ESSAY PROMPT: Please compose an 800-1000 word essay that addresses each of the following questions: Describe your most important leadership experience during high school. What did you learn? How has that inspired you to further your education?

Royals 8

     I have had the privilege of being a leader in two different transformative experiences: Culture Club and IMAGINE. Culture Club is a club I co-founded to focus on creating a network of people to celebrate and enjoy their multicultural high school experience. When this club meets, the overall founding goals of each meeting are at the center of what we do. Though the meetings can range from helping each other with scholarships to having a Friendsgiving celebration together to discussing how our culture impacts our home life, each meeting is unique in its own way, highlighting the unity we stand for.
     In this club, people from all cultures can share their ideas and thoughts about incorporating more customs and arts from different groups of students rather than only having individualized organizations or unions. As a leader of this club, I have learned how to communicate more effectively and not be as introverted as I had been before. I have created a space where no matter where each person is from, there can be shared similarities, languages, and foods. This club has opened many doors for me to make changes in my school, such as creating a prayer room, a legacy scholarship, reading to elementary school children, and including all of my peers regardless of the adversities they face. No matter the topic, I always know I have a community to converse with because this club expands beyond the classroom and into my personal life, connecting us in the same way a family would. After all, that is what we have become. We are a culturally diverse group with interlinked values and opinions, much like IMAGINE, another extraordinary organization of w a part.
      IM ofAGINE (Inclusion, Mentoring, Advocacy, Guidance, Inspiration, Necessary for Empowerment) is an organization that works with students with cognitive deficiencies inside the high school. In this organization, we focus on engaging, including, and encouraging our peers to be the best version of themselves. As a leader, I help take the initiative to plan holiday parties centered around physically, emotionally, and cognitively friendly activities such as coloring, pin the tail on the donkey, bingo, and bean bag toss. This helps my peers who are not always seen or heard feel welcomed, appreciated, and loved.

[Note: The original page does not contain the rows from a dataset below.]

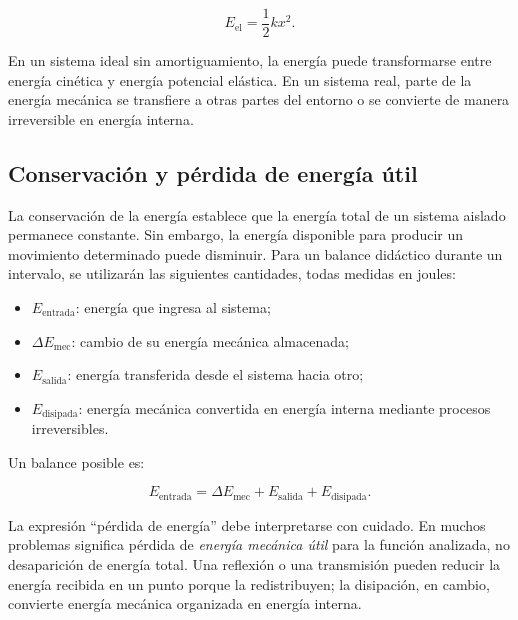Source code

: \begin{equation}
    E_\mathrm{el}=\frac{1}{2}kx^{2}.
    \label{eq:u2-energia-elastica}
\end{equation}

En un sistema ideal sin amortiguamiento, la energía puede transformarse entre energía cinética y energía potencial elástica. En un sistema real, parte de la energía mecánica se transfiere a otras partes del entorno o se convierte de manera irreversible en energía interna.

\subsection{Conservación y pérdida de energía útil}
\label{sec:u2-conservacion-disipacion}

La conservación de la energía establece que la energía total de un sistema aislado permanece constante. Sin embargo, la energía disponible para producir un movimiento determinado puede disminuir. Para un balance didáctico durante un intervalo, se utilizarán las siguientes cantidades, todas medidas en joules:

\begin{itemize}
    \item \(E_\mathrm{entrada}\): energía que ingresa al sistema;
    \item \(\Delta E_\mathrm{mec}\): cambio de su energía mecánica almacenada;
    \item \(E_\mathrm{salida}\): energía transferida desde el sistema hacia otro;
    \item \(E_\mathrm{disipada}\): energía mecánica convertida en energía interna mediante procesos irreversibles.
\end{itemize}

Un balance posible es:

\begin{equation}
    E_\mathrm{entrada}
    =\Delta E_\mathrm{mec}
    +E_\mathrm{salida}
    +E_\mathrm{disipada}.
    \label{eq:u2-balance-energia}
\end{equation}

La expresión ``pérdida de energía'' debe interpretarse con cuidado. En muchos problemas significa pérdida de \emph{energía mecánica útil} para la función analizada, no desaparición de energía total. Una reflexión o una transmisión pueden reducir la energía recibida en un punto porque la redistribuyen; la disipación, en cambio, convierte energía mecánica organizada en energía interna.

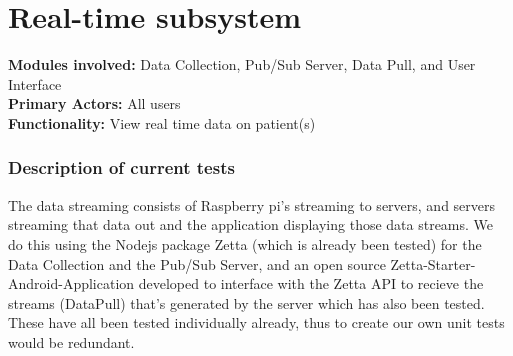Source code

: \documentclass[12pt]{article}
\begin{document}
{	\pagebreak

	\section{Real-time subsystem}
	\textbf{Modules involved:} Data Collection,  Pub/Sub Server, Data Pull, and User Interface \\
	\textbf{Primary Actors:} All users \\
	\textbf{Functionality:} View real time data on patient(s)\\
	\subsubsection{Description of current tests}
	The data streaming consists of Raspberry pi's streaming to servers, and servers streaming that data out and the application displaying those data streams. We do this using the Nodejs package Zetta (which is already been tested) for the Data Collection and the Pub/Sub Server, and an open source Zetta-Starter-Android-Application developed to interface with the Zetta API to recieve the streams (DataPull) that's generated by the server which has also been tested. These have all been tested individually already, thus to create our own unit tests would be redundant. \\ \\ 

}
\end{document}
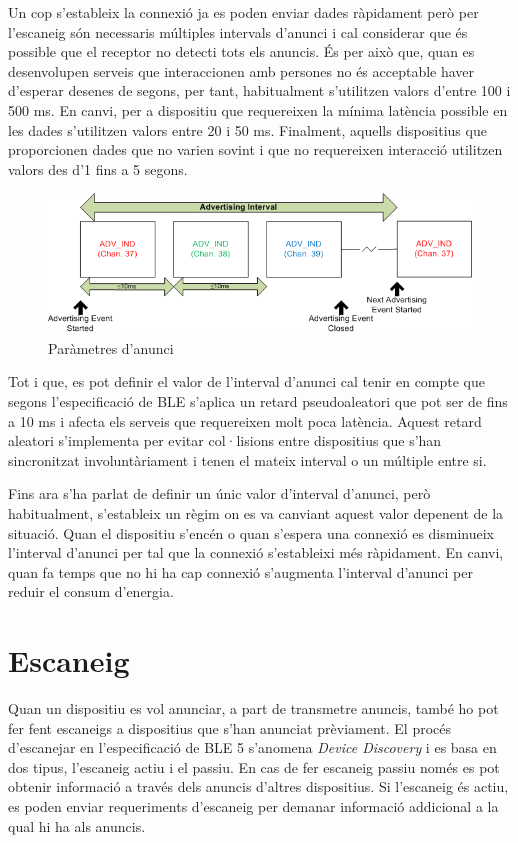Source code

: Un cop s'estableix la connexió ja es poden enviar dades ràpidament però per l'escaneig són necessaris múltiples intervals d'anunci i cal considerar que és possible que el receptor no detecti tots els anuncis. 
És per això que, quan es desenvolupen serveis que interaccionen amb persones no és acceptable haver d'esperar desenes de segons, per tant, habitualment s'utilitzen valors d'entre 100 i 500 ms.
En canvi, per a dispositiu que requereixen la mínima latència possible en les dades s'utilitzen valors entre 20 i 50 ms.
Finalment, aquells dispositius que proporcionen dades que no varien sovint i que no requereixen interacció utilitzen valors des d'1 fins a 5 segons.

\begin{figure}[h!]
	\begin{center}
		\includegraphics{./images/advertisement_params.png}
		\caption{Paràmetres d'anunci \cite{advertisment_params}}
		\label{fig:advertisment_params}
	\end{center}
\end{figure}

Tot i que, es pot definir el valor de l'interval d'anunci cal tenir en compte que segons l'especificació de BLE s'aplica un retard pseudoaleatori que pot ser de fins a 10 ms i afecta els serveis que requereixen molt poca latència.
Aquest retard aleatori s'implementa per evitar col·lisions entre dispositius que s'han sincronitzat involuntàriament i tenen el mateix interval o un múltiple entre si.

Fins ara s'ha parlat de definir un únic valor d'interval d'anunci, però habitualment, s'estableix un règim on es va canviant aquest valor depenent de la situació.
Quan el dispositiu s'encén o quan s'espera una connexió es disminueix l'interval d'anunci per tal que la connexió s'estableixi més ràpidament.
En canvi, quan fa temps que no hi ha cap connexió s'augmenta l'interval d'anunci per reduir el consum d'energia. 


\section{Escaneig}
Quan un dispositiu es vol anunciar, a part de transmetre anuncis, també ho pot fer fent escaneigs a dispositius que s'han anunciat prèviament.
El procés d'escanejar en l'especificació de BLE 5 s'anomena \textit{Device Discovery} i es basa en dos tipus, l'escaneig actiu i el passiu.
En cas de fer escaneig passiu només es pot obtenir informació a través dels anuncis d'altres dispositius.
Si l'escaneig és actiu, es poden enviar requeriments d'escaneig per demanar informació addicional a la qual hi ha als anuncis.


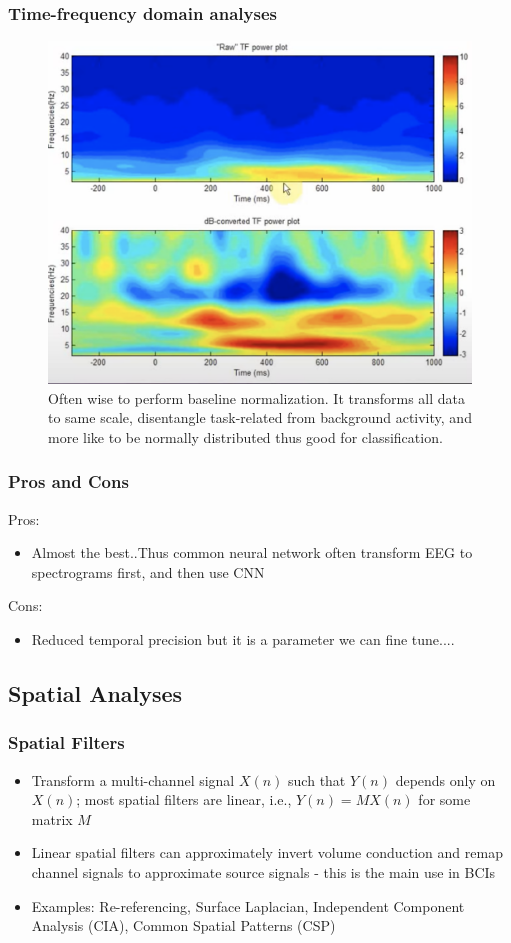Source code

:\documentclass{beamer}
\begin{document}
\begin{frame}
\frametitle{Time-frequency domain analyses}
\begin{figure}
		\includegraphics[width=0.6\linewidth]{image/normalization}
		\caption{Often wise to perform baseline normalization.  It transforms all data to same scale, disentangle task-related from background activity, and more like to be normally distributed thus good for classification.}
\end{figure}
\end{frame}

\begin{frame}
\frametitle{Pros and Cons}
Pros:
\begin{itemize}
	\item Almost the best..Thus common neural network often transform EEG to spectrograms first, and then use CNN
\end{itemize}
Cons:
\begin{itemize}
	\item Reduced temporal precision but it is a parameter we can fine tune....
\end{itemize}
\end{frame}

\subsection{Spatial Analyses}

\begin{frame}
\frametitle{Spatial Filters}
\begin{itemize}
	\item Transform a multi-channel signal $X(n)$ such that $Y(n)$ depends only on $X(n)$; most spatial filters are linear, i.e., $Y(n) = MX(n)$ for some matrix $M$
	\item Linear spatial filters can approximately invert volume conduction and remap channel signals to approximate source signals - this is the main use in BCIs
	\item Examples: Re-referencing, Surface Laplacian, Independent Component Analysis (CIA), Common Spatial Patterns (CSP)
\end{itemize}
\end{frame}
%
\end{document}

     Each time I spend time in their classroom, we share many friendly exchanges such as hugs, high-fives, and fist bumps. While in their classroom, I also help them highlight thoughts and ideas they are passionate about and guide them to embrace ideas, such as coloring with different colors based on their mood or drawing pictures that make them happy. I encourage them to participate in these activities because it allows them to be creative and let their beautiful personalities shine through.
    Being a part of this organization has given me insight into informed and compassionate empathy, shaping my view on understanding the diverse disabilities that many students face. It has opened my thought process to how, in some instances, the care for these teens may be neglected due to the lack of knowledge and insensitivity to their needs. From the research I have done since becoming involved in this organization, I understand that more than one-third of the 500,000 children in the foster care system have disabilities, and up to 40% of children in the foster care system are abused.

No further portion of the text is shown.